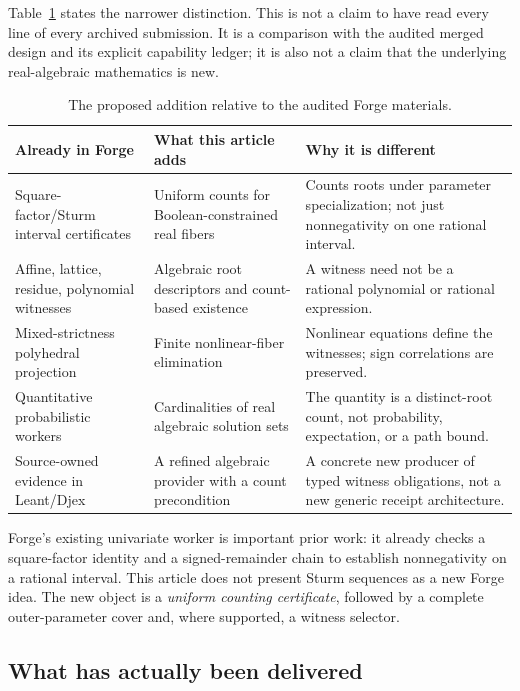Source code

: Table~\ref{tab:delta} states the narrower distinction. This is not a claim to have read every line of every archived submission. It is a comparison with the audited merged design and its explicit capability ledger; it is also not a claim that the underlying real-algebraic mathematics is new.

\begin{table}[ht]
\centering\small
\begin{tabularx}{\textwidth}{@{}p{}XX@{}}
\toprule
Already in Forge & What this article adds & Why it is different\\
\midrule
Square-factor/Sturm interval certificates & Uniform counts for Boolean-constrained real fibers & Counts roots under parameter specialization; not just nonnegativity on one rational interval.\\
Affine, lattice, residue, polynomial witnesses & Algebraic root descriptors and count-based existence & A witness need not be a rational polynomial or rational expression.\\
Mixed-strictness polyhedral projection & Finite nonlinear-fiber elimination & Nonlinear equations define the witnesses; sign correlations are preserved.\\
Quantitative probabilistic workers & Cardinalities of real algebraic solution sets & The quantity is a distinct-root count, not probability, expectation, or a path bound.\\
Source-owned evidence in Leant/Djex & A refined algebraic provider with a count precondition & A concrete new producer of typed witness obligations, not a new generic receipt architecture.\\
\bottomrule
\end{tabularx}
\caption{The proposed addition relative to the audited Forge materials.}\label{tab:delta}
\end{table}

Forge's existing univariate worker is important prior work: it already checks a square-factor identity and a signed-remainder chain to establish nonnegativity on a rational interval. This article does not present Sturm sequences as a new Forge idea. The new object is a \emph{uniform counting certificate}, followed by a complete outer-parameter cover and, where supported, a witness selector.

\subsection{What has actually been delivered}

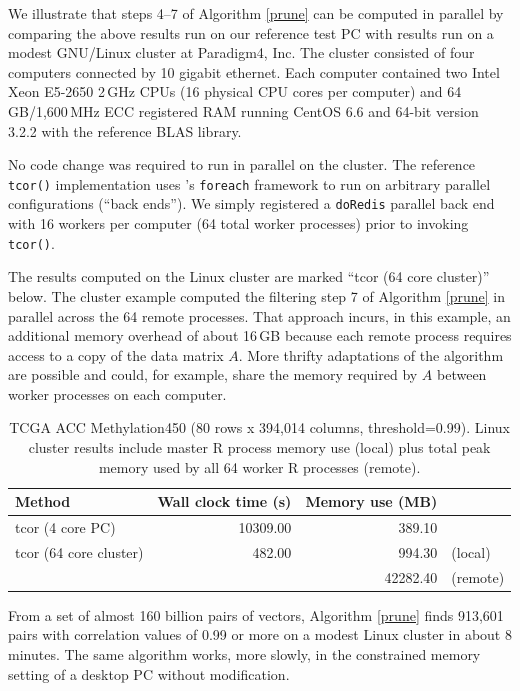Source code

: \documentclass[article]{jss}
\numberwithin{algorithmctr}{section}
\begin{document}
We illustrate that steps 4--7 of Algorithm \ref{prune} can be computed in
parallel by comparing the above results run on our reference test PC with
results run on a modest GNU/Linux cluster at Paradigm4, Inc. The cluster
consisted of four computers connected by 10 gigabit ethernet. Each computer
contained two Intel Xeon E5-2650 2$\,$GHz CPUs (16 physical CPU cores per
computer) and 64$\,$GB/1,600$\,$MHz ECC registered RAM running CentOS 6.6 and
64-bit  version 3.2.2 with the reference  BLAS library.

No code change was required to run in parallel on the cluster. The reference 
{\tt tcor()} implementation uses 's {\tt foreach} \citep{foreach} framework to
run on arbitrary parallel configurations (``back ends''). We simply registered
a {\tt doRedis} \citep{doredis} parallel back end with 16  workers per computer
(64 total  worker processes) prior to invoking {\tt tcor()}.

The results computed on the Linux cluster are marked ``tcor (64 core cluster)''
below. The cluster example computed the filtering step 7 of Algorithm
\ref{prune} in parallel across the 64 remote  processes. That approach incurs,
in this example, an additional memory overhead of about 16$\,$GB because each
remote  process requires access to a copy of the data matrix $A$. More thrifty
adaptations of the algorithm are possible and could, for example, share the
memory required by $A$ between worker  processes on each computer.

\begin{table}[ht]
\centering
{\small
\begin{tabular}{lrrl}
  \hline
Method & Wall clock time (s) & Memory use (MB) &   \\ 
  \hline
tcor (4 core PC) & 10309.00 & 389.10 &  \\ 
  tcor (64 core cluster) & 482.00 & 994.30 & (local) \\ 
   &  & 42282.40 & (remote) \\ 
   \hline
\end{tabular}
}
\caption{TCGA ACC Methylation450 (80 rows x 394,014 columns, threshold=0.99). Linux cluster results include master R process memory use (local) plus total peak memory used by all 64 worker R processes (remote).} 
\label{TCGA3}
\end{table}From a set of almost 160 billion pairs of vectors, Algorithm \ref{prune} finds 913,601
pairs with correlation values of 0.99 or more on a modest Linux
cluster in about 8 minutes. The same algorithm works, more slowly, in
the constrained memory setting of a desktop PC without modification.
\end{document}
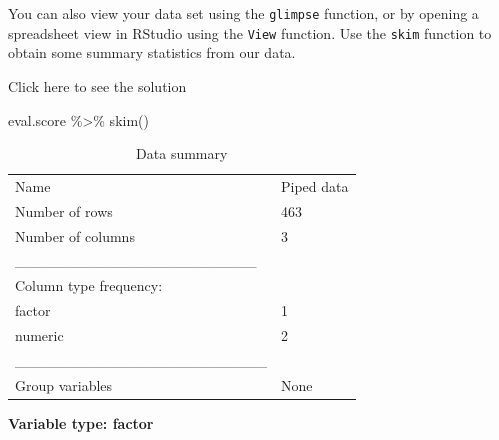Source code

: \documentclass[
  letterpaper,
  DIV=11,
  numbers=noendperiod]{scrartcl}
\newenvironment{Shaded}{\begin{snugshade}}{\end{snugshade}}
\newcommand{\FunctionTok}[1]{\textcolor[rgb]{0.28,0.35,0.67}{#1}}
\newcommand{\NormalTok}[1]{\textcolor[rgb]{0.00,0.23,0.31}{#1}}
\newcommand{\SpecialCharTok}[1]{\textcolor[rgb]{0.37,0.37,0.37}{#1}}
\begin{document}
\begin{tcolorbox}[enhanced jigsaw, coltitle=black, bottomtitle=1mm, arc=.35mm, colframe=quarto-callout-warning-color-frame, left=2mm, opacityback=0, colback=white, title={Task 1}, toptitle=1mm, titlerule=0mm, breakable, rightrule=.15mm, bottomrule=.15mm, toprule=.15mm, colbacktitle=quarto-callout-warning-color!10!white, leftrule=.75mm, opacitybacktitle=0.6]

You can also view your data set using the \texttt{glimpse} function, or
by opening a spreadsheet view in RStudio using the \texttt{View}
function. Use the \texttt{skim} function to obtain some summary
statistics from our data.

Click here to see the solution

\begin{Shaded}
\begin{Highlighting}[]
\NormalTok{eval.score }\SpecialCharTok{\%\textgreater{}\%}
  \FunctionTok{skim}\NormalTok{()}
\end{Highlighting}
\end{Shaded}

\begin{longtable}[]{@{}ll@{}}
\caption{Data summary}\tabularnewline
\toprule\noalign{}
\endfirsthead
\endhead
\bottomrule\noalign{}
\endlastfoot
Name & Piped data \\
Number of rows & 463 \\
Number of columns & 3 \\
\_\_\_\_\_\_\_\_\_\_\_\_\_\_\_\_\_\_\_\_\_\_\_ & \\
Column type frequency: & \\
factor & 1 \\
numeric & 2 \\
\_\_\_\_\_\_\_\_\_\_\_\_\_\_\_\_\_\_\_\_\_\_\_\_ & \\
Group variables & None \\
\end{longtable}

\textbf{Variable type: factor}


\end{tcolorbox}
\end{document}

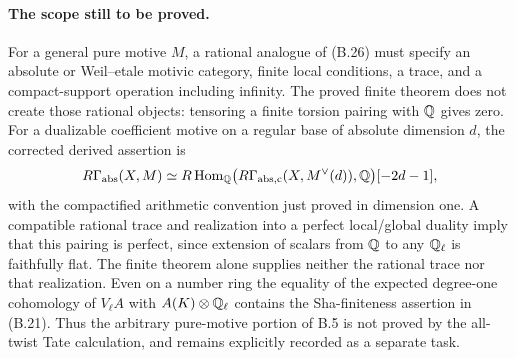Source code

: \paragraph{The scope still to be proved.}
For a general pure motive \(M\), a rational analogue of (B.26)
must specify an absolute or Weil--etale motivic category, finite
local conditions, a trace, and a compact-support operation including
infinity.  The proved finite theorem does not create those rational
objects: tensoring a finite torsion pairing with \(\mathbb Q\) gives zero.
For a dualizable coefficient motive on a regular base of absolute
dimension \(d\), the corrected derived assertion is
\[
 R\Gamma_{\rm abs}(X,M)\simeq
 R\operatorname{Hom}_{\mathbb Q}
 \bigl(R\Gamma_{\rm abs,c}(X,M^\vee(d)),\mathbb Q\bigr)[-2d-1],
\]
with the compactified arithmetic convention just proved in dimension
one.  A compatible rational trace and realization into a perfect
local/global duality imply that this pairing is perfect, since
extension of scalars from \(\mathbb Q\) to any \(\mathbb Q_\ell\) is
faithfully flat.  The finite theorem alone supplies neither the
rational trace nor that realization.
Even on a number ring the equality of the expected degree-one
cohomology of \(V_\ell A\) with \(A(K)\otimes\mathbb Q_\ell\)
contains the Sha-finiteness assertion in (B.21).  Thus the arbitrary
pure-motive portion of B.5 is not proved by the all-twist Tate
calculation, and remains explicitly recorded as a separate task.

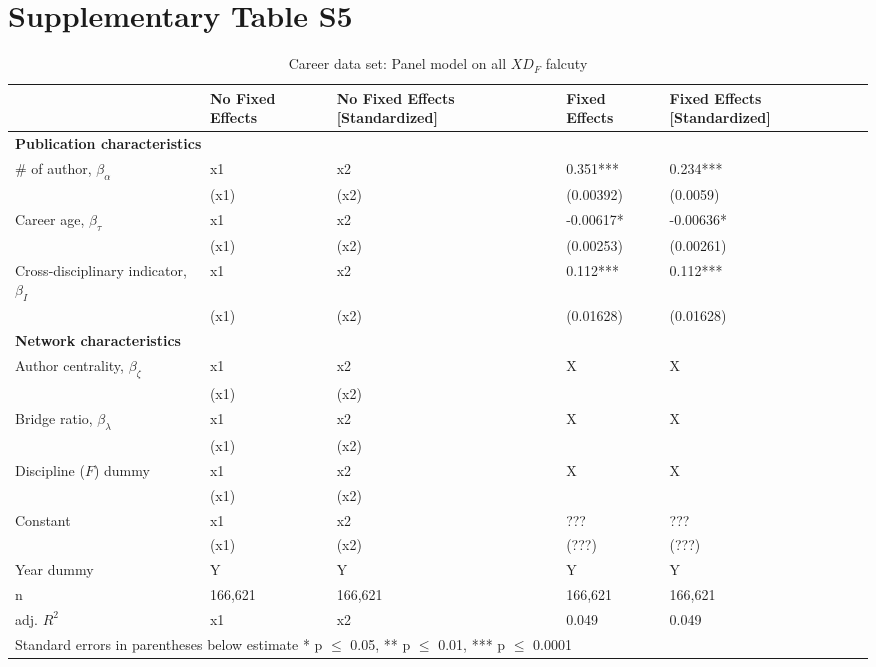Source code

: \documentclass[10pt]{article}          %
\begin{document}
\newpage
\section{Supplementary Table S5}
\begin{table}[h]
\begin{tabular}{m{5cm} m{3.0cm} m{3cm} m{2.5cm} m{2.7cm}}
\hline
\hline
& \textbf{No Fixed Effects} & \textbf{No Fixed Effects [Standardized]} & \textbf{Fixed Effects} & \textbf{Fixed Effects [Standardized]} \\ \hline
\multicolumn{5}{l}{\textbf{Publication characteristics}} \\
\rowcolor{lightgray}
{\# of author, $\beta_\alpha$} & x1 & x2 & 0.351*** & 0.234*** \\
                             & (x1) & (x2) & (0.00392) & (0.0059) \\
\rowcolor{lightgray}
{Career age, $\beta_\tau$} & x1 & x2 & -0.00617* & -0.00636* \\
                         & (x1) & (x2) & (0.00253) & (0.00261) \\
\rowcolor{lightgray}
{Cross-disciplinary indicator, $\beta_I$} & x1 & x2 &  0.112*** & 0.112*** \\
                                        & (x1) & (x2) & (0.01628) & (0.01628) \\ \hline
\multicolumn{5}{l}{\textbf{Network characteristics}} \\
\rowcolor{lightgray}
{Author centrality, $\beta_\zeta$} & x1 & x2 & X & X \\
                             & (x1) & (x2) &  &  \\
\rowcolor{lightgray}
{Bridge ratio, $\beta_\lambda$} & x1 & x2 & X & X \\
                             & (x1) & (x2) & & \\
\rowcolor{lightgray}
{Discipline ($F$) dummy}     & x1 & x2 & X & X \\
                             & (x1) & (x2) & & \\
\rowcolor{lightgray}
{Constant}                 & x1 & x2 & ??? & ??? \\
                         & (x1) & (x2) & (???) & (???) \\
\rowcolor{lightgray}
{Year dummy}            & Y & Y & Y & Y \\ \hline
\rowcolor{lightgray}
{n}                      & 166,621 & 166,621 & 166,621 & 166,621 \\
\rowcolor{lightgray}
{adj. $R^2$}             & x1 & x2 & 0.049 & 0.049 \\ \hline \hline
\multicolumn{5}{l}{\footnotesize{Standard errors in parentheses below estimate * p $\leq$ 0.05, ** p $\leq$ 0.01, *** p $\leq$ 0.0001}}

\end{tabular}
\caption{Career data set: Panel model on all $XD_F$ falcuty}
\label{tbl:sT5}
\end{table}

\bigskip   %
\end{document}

Task brief. After dropping the pictures, reproduce exactly the lines from the first line of the entries through the line containing "Square-factor/Sturm interval certificates", both included.

Answer space.
Source code

: Table~\ref{tab:delta} states the narrower distinction. This is not a claim to have read every line of every archived submission. It is a comparison with the audited merged design and its explicit capability ledger; it is also not a claim that the underlying real-algebraic mathematics is new.

\begin{table}[ht]
\centering\small
\begin{tabularx}{\textwidth}{@{}p{}XX@{}}
\toprule
Already in Forge & What this article adds & Why it is different\\
\midrule
Square-factor/Sturm interval certificates & Uniform counts for Boolean-constrained real fibers & Counts roots under parameter specialization; not just nonnegativity on one rational interval.\\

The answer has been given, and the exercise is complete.